WORK TASK – Give again, unaltered, the lines of the listing below that run from the line having "- Käyttäjä pääsee Main Menuun" through the line having "- Ruudukon ylintä".

DATASET ENTRIES –

---------------

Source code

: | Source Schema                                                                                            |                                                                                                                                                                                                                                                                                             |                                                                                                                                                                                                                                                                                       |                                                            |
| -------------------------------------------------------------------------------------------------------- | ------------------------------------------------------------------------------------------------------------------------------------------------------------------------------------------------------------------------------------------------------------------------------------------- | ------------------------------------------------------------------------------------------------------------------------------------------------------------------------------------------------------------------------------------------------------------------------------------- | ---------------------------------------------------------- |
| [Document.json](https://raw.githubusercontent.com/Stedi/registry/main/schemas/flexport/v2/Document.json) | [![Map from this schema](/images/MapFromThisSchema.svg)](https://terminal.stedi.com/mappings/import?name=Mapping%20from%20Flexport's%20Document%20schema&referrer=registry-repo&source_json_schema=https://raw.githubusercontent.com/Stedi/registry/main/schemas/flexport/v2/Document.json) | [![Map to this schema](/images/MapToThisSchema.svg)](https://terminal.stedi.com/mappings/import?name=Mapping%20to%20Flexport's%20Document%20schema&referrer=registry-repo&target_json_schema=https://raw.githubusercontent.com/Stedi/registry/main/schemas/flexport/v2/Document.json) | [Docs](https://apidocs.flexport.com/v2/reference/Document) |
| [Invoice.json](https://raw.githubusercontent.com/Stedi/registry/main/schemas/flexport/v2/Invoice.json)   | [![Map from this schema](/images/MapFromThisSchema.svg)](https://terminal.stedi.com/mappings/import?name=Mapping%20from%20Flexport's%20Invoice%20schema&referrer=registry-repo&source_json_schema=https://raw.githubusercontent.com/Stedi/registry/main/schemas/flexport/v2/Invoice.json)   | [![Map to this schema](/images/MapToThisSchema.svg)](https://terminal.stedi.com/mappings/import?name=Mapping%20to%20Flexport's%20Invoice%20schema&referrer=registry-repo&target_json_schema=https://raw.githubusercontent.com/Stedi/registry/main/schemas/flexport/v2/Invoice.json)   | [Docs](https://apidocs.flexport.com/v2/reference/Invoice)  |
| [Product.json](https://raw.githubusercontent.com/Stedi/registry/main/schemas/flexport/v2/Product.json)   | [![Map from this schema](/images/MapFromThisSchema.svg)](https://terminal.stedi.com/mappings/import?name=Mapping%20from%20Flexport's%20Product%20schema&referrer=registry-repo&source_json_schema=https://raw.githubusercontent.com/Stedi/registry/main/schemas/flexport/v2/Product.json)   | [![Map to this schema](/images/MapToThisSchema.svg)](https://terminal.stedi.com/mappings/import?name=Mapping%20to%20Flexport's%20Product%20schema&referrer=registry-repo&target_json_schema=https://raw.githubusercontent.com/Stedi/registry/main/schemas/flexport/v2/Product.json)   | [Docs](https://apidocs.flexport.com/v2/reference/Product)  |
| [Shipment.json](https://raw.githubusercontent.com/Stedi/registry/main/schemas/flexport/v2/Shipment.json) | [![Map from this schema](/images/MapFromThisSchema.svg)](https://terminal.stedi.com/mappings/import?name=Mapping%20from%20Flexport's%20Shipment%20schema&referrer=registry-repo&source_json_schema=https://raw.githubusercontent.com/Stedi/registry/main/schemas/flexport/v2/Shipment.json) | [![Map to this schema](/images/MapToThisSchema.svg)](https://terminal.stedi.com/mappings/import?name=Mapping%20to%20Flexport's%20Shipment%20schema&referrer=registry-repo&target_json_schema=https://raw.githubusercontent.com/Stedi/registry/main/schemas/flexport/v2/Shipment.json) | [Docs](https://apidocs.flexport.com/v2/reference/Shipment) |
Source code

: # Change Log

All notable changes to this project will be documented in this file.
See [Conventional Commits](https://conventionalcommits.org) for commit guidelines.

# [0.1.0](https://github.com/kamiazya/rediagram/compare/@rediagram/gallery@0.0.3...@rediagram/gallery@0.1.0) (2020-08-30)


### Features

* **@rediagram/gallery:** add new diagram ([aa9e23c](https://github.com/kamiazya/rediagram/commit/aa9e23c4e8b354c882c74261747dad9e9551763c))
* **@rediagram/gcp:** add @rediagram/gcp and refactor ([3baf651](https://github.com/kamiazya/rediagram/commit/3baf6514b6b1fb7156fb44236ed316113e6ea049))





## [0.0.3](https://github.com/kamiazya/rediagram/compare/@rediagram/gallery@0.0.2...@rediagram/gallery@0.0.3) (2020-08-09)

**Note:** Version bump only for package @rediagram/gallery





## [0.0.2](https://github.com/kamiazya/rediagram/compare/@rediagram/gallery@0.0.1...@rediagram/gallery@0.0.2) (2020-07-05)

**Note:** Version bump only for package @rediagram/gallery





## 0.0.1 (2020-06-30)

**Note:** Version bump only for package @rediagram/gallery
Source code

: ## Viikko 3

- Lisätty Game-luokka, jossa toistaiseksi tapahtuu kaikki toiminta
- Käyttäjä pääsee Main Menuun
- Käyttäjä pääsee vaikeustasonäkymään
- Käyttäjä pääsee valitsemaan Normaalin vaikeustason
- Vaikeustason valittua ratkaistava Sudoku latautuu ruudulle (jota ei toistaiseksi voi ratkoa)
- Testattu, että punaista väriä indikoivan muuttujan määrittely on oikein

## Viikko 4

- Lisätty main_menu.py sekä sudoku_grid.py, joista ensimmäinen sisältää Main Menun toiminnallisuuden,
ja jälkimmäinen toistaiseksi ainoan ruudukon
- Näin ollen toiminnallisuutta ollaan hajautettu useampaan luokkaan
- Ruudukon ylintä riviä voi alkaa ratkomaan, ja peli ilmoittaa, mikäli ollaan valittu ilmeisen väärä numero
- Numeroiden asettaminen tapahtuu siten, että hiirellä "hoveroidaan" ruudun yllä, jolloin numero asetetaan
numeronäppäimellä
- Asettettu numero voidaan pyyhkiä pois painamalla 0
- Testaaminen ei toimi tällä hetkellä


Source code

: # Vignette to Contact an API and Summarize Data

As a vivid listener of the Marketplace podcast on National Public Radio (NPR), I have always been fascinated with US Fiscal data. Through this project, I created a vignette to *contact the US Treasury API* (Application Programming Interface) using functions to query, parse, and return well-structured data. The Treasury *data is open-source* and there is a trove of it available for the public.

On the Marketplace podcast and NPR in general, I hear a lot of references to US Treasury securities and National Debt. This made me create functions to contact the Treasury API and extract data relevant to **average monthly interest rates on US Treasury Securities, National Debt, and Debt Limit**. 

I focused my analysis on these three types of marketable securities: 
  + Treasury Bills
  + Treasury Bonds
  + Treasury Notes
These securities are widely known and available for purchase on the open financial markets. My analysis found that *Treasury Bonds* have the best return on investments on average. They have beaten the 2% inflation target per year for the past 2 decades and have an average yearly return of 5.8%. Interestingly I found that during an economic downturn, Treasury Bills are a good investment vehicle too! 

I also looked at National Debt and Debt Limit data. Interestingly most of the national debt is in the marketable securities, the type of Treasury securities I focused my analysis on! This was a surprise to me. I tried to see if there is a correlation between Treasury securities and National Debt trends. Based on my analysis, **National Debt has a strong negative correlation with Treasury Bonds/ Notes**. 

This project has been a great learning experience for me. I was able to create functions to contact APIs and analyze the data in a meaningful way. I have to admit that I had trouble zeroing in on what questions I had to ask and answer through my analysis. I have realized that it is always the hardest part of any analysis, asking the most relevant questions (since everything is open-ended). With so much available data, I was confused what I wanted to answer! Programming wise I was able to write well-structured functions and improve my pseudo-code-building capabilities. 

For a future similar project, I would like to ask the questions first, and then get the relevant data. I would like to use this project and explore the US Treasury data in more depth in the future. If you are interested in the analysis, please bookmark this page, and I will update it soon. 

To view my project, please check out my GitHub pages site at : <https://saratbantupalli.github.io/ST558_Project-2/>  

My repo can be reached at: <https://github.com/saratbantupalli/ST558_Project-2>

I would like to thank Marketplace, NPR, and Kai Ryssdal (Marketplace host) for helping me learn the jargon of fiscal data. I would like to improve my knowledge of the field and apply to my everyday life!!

---------------

RESPONSE BELOW –
- Käyttäjä pääsee Main Menuun
- Käyttäjä pääsee vaikeustasonäkymään
- Käyttäjä pääsee valitsemaan Normaalin vaikeustason
- Vaikeustason valittua ratkaistava Sudoku latautuu ruudulle (jota ei toistaiseksi voi ratkoa)
- Testattu, että punaista väriä indikoivan muuttujan määrittely on oikein

## Viikko 4

- Lisätty main_menu.py sekä sudoku_grid.py, joista ensimmäinen sisältää Main Menun toiminnallisuuden,
ja jälkimmäinen toistaiseksi ainoan ruudukon
- Näin ollen toiminnallisuutta ollaan hajautettu useampaan luokkaan
- Ruudukon ylintä riviä voi alkaa ratkomaan, ja peli ilmoittaa, mikäli ollaan valittu ilmeisen väärä numero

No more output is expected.